It has been firmly established that active Ig transcription is essential for both SHM and GCV (1–3). Therefore, they occur only in rearranged and transcriptionally active alleles. SHM and GCV are also dependent on expression of the activation-induced deaminase (AID), which is thought to deaminate deoxycytidine to deoxyuridine in actively transcribed single-stranded DNA regions (1–3). This is the common initiating DNA lesion shared by both processes (5). Then, the lesion is modified by uracil DNA glycosylase or mismatch repair proteins, followed by machineries of homologous recombination (HR) in GCV or by error-prone polymerases in SHM, leading to distinct sequence alterations (1–3).
Although over-expression of AID alone in fibroblasts is able to induce frequent point mutations in a transgene (6), SHM or GCV occurs mostly in limited segments of rearranged Ig alleles encoding antigen-binding variable region (1–3). How AID is targeted to Ig gene is currently unknown. Interestingly, recent studies indicated that Ig transcription is essential but not sufficient for robust SHM or GCV. For example, a heterologous promoter could not substitute function of Ig promoter in SHM as well as GCV in swapping experiments even though it can maintain equal levels of Ig transcription (7). Likewise, DNA methylation at mouse Ig
locus inhibits SHM without affecting transcription (8). Alteration of histone modifications/chromatin structure could constitute mechanistic basis for these phenomenon. Indeed, it has been reported that higher levels of histone acetylation is detected at the variable region undergoing SHM relative to the constant region (9) or the rearranged allele of IgL gene compared with the unrearranged allele (10). Furthermore, treatment with a histone deacetylase inhibitor trichostatin A (TSA) leads to elevated H4 acetylation as well as increased rate of GCV with constant AID levels (10). A more recent study reported that artificial tethering of heterochromatin protein 1 into the donor sequence region lowers histone acetylation levels as well as GCV rate without changes in Ig transcription (11). Collectively, these results are consistent with a notion that modifications of histones such as acetylation could be an important factor that regulates SHM and GCV.
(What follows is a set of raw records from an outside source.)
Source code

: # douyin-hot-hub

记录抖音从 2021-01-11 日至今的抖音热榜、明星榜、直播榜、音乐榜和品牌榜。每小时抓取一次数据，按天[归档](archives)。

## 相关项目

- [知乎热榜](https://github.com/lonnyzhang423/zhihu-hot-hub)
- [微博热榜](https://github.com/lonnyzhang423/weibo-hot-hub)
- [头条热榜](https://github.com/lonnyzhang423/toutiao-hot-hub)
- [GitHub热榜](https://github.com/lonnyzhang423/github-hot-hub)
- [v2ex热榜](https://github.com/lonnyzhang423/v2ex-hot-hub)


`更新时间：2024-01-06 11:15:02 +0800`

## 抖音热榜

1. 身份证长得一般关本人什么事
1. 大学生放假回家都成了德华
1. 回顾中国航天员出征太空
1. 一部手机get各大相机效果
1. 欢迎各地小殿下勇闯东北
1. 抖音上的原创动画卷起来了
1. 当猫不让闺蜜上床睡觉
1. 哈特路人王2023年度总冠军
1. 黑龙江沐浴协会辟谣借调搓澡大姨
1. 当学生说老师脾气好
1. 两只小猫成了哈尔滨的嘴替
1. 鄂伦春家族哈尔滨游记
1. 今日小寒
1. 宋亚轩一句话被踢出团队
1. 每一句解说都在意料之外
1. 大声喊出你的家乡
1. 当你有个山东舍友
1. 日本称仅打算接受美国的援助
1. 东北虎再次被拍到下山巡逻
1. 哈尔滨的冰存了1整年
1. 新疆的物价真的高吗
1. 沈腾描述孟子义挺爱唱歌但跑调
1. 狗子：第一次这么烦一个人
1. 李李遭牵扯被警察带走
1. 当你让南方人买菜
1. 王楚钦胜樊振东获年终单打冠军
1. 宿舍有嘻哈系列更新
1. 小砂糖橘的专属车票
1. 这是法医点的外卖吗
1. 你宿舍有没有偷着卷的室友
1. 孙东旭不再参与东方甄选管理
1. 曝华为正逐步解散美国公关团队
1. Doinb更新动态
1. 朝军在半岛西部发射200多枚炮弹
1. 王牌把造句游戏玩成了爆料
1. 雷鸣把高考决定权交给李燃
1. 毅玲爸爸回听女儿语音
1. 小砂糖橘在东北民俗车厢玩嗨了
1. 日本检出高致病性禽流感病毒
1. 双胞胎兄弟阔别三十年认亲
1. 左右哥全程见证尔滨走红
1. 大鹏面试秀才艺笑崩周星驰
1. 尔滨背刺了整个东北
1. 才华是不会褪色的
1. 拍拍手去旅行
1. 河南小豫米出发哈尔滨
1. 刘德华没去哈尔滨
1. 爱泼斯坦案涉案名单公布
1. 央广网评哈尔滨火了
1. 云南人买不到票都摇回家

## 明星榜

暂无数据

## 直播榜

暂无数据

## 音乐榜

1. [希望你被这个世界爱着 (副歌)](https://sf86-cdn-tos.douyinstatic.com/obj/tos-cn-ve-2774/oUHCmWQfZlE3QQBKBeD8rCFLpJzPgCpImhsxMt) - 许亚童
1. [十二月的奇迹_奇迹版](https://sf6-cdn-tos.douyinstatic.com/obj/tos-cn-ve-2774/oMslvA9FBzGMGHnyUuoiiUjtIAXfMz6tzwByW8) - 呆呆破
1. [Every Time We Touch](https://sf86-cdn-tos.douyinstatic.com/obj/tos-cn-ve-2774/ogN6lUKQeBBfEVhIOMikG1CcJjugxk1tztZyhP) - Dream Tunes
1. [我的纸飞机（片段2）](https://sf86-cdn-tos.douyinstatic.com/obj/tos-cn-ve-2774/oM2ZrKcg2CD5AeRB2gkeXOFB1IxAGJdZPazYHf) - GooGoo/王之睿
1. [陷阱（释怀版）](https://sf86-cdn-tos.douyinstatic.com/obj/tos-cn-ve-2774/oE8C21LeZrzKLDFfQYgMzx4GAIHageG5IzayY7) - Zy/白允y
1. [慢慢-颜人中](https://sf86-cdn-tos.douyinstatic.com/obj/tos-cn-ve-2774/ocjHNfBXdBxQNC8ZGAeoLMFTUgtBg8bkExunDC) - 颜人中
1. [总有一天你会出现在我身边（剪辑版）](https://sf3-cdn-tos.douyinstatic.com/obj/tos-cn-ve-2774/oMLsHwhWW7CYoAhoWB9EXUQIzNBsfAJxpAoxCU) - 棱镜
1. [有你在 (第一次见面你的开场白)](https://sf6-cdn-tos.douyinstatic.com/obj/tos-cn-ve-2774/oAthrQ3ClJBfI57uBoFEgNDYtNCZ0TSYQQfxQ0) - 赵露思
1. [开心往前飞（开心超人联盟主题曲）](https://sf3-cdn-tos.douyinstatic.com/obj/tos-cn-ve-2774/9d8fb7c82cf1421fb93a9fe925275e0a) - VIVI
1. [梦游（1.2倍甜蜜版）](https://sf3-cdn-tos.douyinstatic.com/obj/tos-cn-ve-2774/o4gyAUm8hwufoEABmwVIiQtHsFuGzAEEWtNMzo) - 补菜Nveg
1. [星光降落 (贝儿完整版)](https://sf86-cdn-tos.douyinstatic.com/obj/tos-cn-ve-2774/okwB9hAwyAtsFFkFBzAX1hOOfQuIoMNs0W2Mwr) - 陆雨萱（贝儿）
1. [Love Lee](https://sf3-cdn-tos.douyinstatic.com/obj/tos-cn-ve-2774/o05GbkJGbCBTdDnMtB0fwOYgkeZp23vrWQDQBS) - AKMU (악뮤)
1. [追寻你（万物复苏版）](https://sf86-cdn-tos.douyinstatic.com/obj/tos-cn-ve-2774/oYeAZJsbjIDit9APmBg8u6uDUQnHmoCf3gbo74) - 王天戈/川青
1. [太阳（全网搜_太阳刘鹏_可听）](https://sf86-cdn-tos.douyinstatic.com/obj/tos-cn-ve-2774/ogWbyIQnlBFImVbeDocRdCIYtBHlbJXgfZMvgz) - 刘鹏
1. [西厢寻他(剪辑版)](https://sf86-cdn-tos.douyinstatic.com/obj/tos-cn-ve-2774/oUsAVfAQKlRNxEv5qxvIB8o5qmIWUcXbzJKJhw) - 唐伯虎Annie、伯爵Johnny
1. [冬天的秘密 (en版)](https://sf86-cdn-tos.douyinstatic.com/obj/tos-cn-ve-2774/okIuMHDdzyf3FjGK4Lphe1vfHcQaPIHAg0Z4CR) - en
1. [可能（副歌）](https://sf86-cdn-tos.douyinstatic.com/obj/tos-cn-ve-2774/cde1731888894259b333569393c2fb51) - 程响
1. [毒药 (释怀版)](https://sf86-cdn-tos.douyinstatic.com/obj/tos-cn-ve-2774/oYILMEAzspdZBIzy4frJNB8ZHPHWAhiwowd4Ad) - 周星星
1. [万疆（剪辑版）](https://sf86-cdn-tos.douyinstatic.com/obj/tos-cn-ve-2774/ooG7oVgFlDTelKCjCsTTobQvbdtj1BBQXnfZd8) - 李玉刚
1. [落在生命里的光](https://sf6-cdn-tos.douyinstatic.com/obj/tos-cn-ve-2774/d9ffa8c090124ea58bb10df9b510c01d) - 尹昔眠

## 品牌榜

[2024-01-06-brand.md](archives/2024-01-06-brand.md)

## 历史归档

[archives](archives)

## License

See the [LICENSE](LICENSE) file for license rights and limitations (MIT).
Recent studies implicate B-cell transcription factor E2A in SHM and GCV (12, 13). A role of E2A gene for Ig SHM or GCV has been shown by a gene-targeting experiment (13) or an ectopic expression of E2A (12), respectively. E2A is a basic helix-loop-helix protein that binds to DNA motif called E-box and critically governs B-cell development and differentiation (14). To investigate how E2A contributes to regulation of GCV, we generated E2A–/– cell line by gene targeting in chicken B-cell line DT40. DT40 continues to diversify its rearranged variable gene predominantly by GCV (15) and undergoes targeted integration at extremely high rate (16). We confirmed significantly reduced rate of GCV in our E2A–/– cells without appreciable changes in mRNA levels of IgH and IgL genes or AID. Importantly, we found that acetylation levels of histone H4 were drastically reduced in rearranged IgL locus. Furthermore, the defects in Ig GCV were restored by ectopic expression of AID, as well as TSA treatment, which raised H4 acetylation to normal levels. We propose that E2A may contribute to Ig GCV by maintaining histone acetylation, which could be a prerequisite for AID to be targeted to the Ig locus or to mediate deaminase function.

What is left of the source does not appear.